Como bem mencionou a também docente universitária, o sector informal em Angola emprega cerca de 60 por cento da população economicamente activa. Nove em cada dez trabalhadores urbanos e rurais estão no sector informal, acrescentou a economista, que citou dados do Instituto Nacional de Estatística. “A incidência recai particularmente sobre o grupo de mulheres e jovens”, detalhou.
Dos 13,6 milhões de habitantes com idades compreendidas entre 15 e 64 anos, cerca de 8,2 milhões estão desempregados, pelo que recorrem à actividade económica informal para surprir as suas necessidades.
Está-se ainda muito longe de determinar o peso real da economia informal no país, tanto em termos globais, quanto nos rendimentos das famílias, sobretudo por ser difícil avaliar o volume de receitas e despesas mensais de um trabalhador informal.
Sem o controlo desse exército de mão-de-obra, impossível é calcular o volume de receitas que o Estado deixa de arrecadar através de cobrança directa sobre os rendimentos assim obtidos, mas será fácil entender que se trata de importantes volumes de dinheiro.

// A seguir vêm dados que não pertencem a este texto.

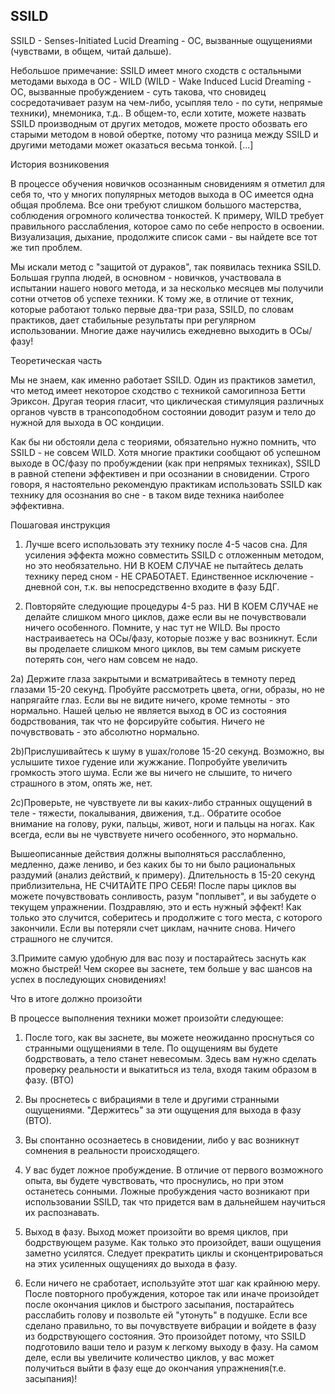 ## SSILD

SSILD - Senses-Initiated Lucid Dreaming - ОС, вызванные ощущениями (чувствами, в общем, читай дальше).

Небольшое примечание: SSILD имеет много сходств с остальными методами выхода в ОС - WILD (WILD - Wake Induced Lucid Dreaming - ОС, вызванные пробуждением - суть такова, что сновидец сосредотачивает разум на чем-либо, усыпляя тело - по сути, непрямые техники), мнемоника, т.д.. В общем-то, если хотите, можете назвать SSILD производным от других методов, можете просто обозвать его старыми методом в новой обертке, потому что разница между SSILD и другими методами может оказаться весьма тонкой. [...]

История возниковения

В процессе обучения новичков осознанным сновидениям я отметил для себя то, что у многих популярных методов выхода в ОС имеется одна общая проблема. Все они требуют слишком большого мастерства, соблюдения огромного количества тонкостей. К примеру, WILD требует правильного расслабления, которое само по себе непросто в освоении. Визуализация, дыхание, продолжите список сами - вы найдете все тот же тип проблем.

Мы искали метод с "защитой от дураков", так появилась техника SSILD. Большая группа людей, в основном - новичков, участвовала в испытании нашего нового метода, и за несколько месяцев мы получили сотни отчетов об успехе техники. К тому же, в отличие от техник, которые работают только первые два-три раза, SSILD, по словам практиков, дает стабильные результаты при регулярном использовании. Многие даже научились ежедневно выходить в ОСы/фазу!

Теоретическая часть

Мы не знаем, как именно работает SSILD. Один из практиков заметил, что метод имеет некоторое сходство с техникой самогипноза Бетти Эриксон. Другая теория гласит, что циклическая стимуляция различных органов чувств в трансоподобном состоянии доводит разум и тело до нужной для выхода в ОС кондиции.

Как бы ни обстояли дела с теориями, обязательно нужно помнить, что SSILD - не совсем WILD. Хотя многие практики сообщают об успешном выходе в ОС/фазу по пробуждении (как при непрямых техниках), SSILD в равной степени эффективен и при осознании в сновидении. Строго говоря, я настоятельно рекомендую практикам использовать SSILD как технику для осознания во сне - в таком виде техника наиболее эффективна.

Пошаговая инструкция 

1. Лучше всего использовать эту технику после 4-5 часов сна. Для усиления эффекта можно совместить SSILD с отложенным методом, но это необязательно. НИ В КОЕМ СЛУЧАЕ не пытайтесь делать технику перед сном - НЕ СРАБОТАЕТ. Единственное исключение - дневной сон, т.к. вы непосредственно входите в фазу БДГ.

2. Повторяйте следующие процедуры 4-5 раз. НИ В КОЕМ СЛУЧАЕ не делайте слишком много циклов, даже если вы не почувствовали ничего особенного. Помните, у нас тут не WILD. Вы просто настраиваетесь на ОСы/фазу, которые позже у вас возникнут. Если вы проделаете слишком много циклов, вы тем самым рискуете потерять сон, чего нам совсем не надо.

2a) Держите глаза закрытыми и всматривайтесь в темноту перед глазами 15-20 секунд. Пробуйте рассмотреть цвета, огни, образы, но не напрягайте глаз. Если вы не видите ничего, кроме темноты - это нормально. Нашей целью не является выход в ОС из состояния бодрствования, так что не форсируйте события. Ничего не почувствовать - это абсолютно нормально.

2b)Прислушивайтесь к шуму в ушах/голове 15-20 секунд. Возможно, вы услышите тихое гудение или жужжание. Попробуйте увеличить громкость этого шума. Если же вы ничего не слышите, то ничего страшного в этом, опять же, нет.

2c)Проверьте, не чувствуете ли вы каких-либо странных ощущений в теле - тяжести, покалывания, движения, т.д.. Обратите особое внимание на голову, руки, пальцы, живот, ноги и пальцы на ногах. Как всегда, если вы не чувствуете ничего особенного, это нормально.

Вышеописанные действия должны выполняться расслабленно, медленно, даже лениво, и без каких бы то ни было рациональных раздумий (анализ действий, к примеру). Длительность в 15-20 секунд приблизительна, НЕ СЧИТАЙТЕ ПРО СЕБЯ! После пары циклов
вы можете почувствовать сонливость, разум "поплывет", и вы забудете о текущем упражнении. Поздравляю, это и есть нужный эффект! Как только это случится, соберитесь и продолжите с того места, с которого закончили. Если вы потеряли счет циклам, начните снова. Ничего страшного не случится.

3.Примите самую удобную для вас позу и постарайтесь заснуть как можно быстрей! Чем скорее вы заснете, тем больше у вас шансов на успех в последующих сновидениях!

Что в итоге должно произойти

В процессе выполнения техники может произойти следующее:

1. После того, как вы заснете, вы можете неожиданно проснуться со странными ощущениями в теле. По ощущениям вы будете бодрствовать, а тело станет невесомым. Здесь вам нужно сделать проверку реальности и выкатиться из тела, входя таким образом в фазу. (ВТО)

2. Вы проснетесь с вибрациями в теле и другими странными ощущениями. "Держитесь" за эти ощущения для выхода в фазу (ВТО).

3. Вы спонтанно осознаетесь в сновидении, либо у вас возникнут сомнения в реальности происходящего.

4. У вас будет ложное пробуждение. В отличие от первого возможного опыта, вы будете чувствовать, что проснулись, но при этом останетесь сонными. Ложные пробуждения часто возникают при использовании SSILD, так что придется вам в дальнейшем научиться их распознавать.

5. Выход в фазу. Выход может произойти во время циклов, при бодрствующем разуме. Как только это произойдет, ваши ощущения заметно усилятся. Следует прекратить циклы и сконцентрироваться на этих усиленных ощущениях до выхода в фазу.

6. Если ничего не сработает, используйте этот шаг как крайнюю меру. После повторного пробуждения, которое так или иначе произойдет после окончания циклов и быстрого засыпания, постарайтесь расслабить голову и позвольте ей "утонуть" в подушке. Если все сделано правильно, то вы почувствуете вибрации и войдете в фазу из бодрствующего состояния. Это произойдет потому, что SSILD подготовило ваши тело и разум к легкому выходу в фазу. На самом деле, если вы увеличите количество циклов, у вас может получиться выйти в фазу еще до окончания упражнения(т.е. засыпания)!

A chamada de atenção feita pela economista sobre essa massa de mãode-obra actualmente entregue à economia informal pode-se revelar danosa para a segurança nacional, por via do seu aproveitamento por parte de redes criminosas, e tem toda a razão de ser, sobretudo, quando se pode constatar uma total falta de consciência desses trabalhadores sobre o seu real valor na economia nacional.
Além dos trabalhadores braçais, a maioria dos quais demonstra total desconhecimento dos seus direitos e deveres enquanto membros da sociedade, os indivíduos detentores de certas habilidades, fruto de um aprendizado junto de familiares ou em oficinas, pouco ou nada sabem além da profissão que conseguiram ganhar.
Muitos profissionais do mercado informal têm as suas relações com o Estado reduzidas ao extremamente necessário, limitandose as suas contribuições para o erário a pouco mais do que o imposto de consumo.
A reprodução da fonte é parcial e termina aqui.